Eugenics found fertile ground across Scandinavia in the first half of the twentieth century. Among all the Nordic countries, Sweden was arguably where eugenics met with its greatest “success”. Here the physician and psychiatrist Herman Lundborg established and headed the world’s first State Institute for Race Biology in Uppsala. A driver for Lundberg's promotion of eugenics was his obsession with the threat of racial mixing between Sámi, Finns and Swedes in the north. This panel sets out to explore the history of race biology in Sweden, Lundborg's field work among the indigenous peoples and national minorities of Northern Sweden, how skull measurements impacted minorities, and how racial profiling became the darkest side of the burgeoning Scandinavian welfare states. The panel will broaden the scope to consider the wider legacy of eugenics across the Nordic region and how artists, documentarians, and even writers of famed Nordic Noir crime novels have dealt with the consequences and violence of race biology on individuals and minority groups today.
The panel discussion will include the screening of a part of Maja Hagerman and Claes Gabrielson's documentary film 'What Measures to Save a People? A film about Herman Lundborg' and a presentation of art works exploring the impact of eugenics on Sami and other indigenous populations in the north.
Confirmed panellists will include:
Maja Hagerman. The Price-winning Swedish writer, journalist and documentary filmmaker Maja Hagerman is the author of the first ever book written about Herman Lundborg, the physician and psychiatrist who headed the world’s first State Institute for Race Biology in Uppsala, Sweden, from 1922 to 1935. The book Käraste Herman. Rasbiologen Herman Lundborgs gåta (2015, Dear Herman: The Mystery of the Race Biologist Herman Lundborg) won the Swedish Academy Axel Hirsch Prize, has been translated into German and was accompanied by Hagerman and Gabrielson's documentary film 'What Measures to Save a People? A film about Herman Lundborg',
Curt Persson. The historian and Associate Senior Lecturer at Luleå University of Technology published the study Då var jag som en fånge: Statens övergrepp på tornedalingar och meänkielitalande under 1800- och 1900-talet [I felt like a prisoner: The abuse of Tornedalians and Meänkieli speakers by the Swedish state in the nineteenth and twentieth centuries] in 2018. The study brings new evidence of the extent to which the people of Tornedalen was exposed to race-biological inspections such as skull measurements by the Institute for Race Biology and that craniometry on children took place as late as 1951.

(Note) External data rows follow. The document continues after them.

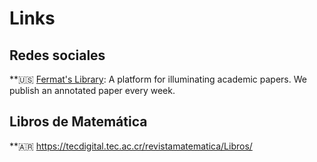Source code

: # Links

## Redes sociales

**:us: [Fermat's Library](https://twitter.com/fermatslibrary/): A platform for illuminating academic papers. We publish an annotated paper every week.

## Libros de Matemática

**:argentina: https://tecdigital.tec.ac.cr/revistamatematica/Libros/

Katarina Pirak Sikku. Katarina was born in Jokkmokk, Sweden. She is a First Nations Sami woman. She graduated from Umeå Academy of Fine Arts in 2005. Her exhibition, Nammaláhpán, at the Bildmuseet comtemporary art museum in Umeå, was nominated for the Dagens Nyheters culture prize in 2015; the multimedia exhibition was the result of Pirak Sikku's ten-year study into the racial and biological nature of the Sami peoples. Her work has also been shown at Korundi House of Culture in Finland, Grafikens Hus in Sweden, Museo de Arte Moderno de Medellín in Colombia and the Árran Lule Sami Centre in Norway.

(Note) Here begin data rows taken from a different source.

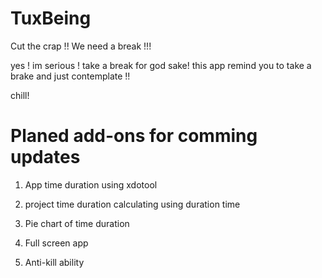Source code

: # TuxBeing

Cut the crap !!
We need a break !!!

yes ! im  serious !
take a break for god sake!
this app remind you to take a brake and just contemplate !!

chill!


# Planed add-ons for comming updates

1. App time duration using xdotool

2. project time duration calculating using duration time

3. Pie chart of time duration 

4. Full screen app

5. Anti-kill ability
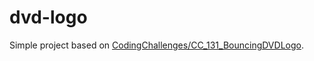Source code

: # dvd-logo

Simple project based on [CodingChallenges/CC_131_BouncingDVDLogo](https://github.com/CodingTrain/website/tree/master/CodingChallenges/CC_131_BouncingDVDLogo/P5).
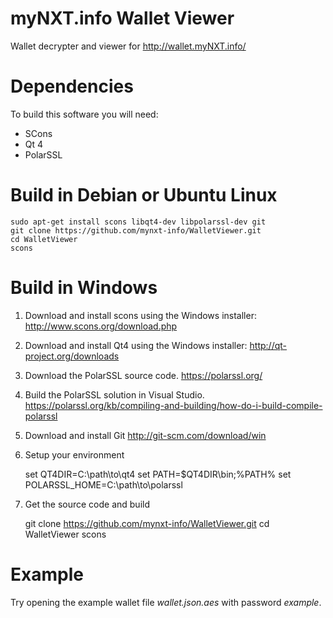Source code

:myNXT.info Wallet Viewer
========================

Wallet decrypter and viewer for http://wallet.myNXT.info/

Dependencies
============
To build this software you will need:

  * SCons
  * Qt 4
  * PolarSSL

Build in Debian or Ubuntu Linux
===============================

    sudo apt-get install scons libqt4-dev libpolarssl-dev git
    git clone https://github.com/mynxt-info/WalletViewer.git
    cd WalletViewer
    scons

Build in Windows
================

  1. Download and install scons using the Windows installer:
    http://www.scons.org/download.php

  2. Download and install Qt4 using the Windows installer:
    http://qt-project.org/downloads

  3. Download the PolarSSL source code.
    https://polarssl.org/

  4. Build the PolarSSL solution in Visual Studio.
    https://polarssl.org/kb/compiling-and-building/how-do-i-build-compile-polarssl

  5. Download and install Git
    http://git-scm.com/download/win

  6. Setup your environment

        set QT4DIR=C:\path\to\qt4
        set PATH=$QT4DIR\bin;%PATH%
        set POLARSSL_HOME=C:\path\to\polarssl

  7. Get the source code and build

        git clone https://github.com/mynxt-info/WalletViewer.git
        cd WalletViewer
        scons

Example
=======

Try opening the example wallet file *wallet.json.aes* with password *example*.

Organisers: Professor Jakob Stougaard-Nielsen (email@example.com) and Izabella Wodzka (firstname.lastname@example.org) at Scandinavian Studies, University College London, in collaboration with the Institute of Advanced Studies and the Sarah Parker Redmond Centre for the Study of Racism and Racialisation at UCL.
The Legacy of Eugenics in Scandinavia: The impact of Swedish Race Biology on the Sami and Tornedalians
Thursday 27 May, 16:00 - 18:00 (UK time) via Zoom.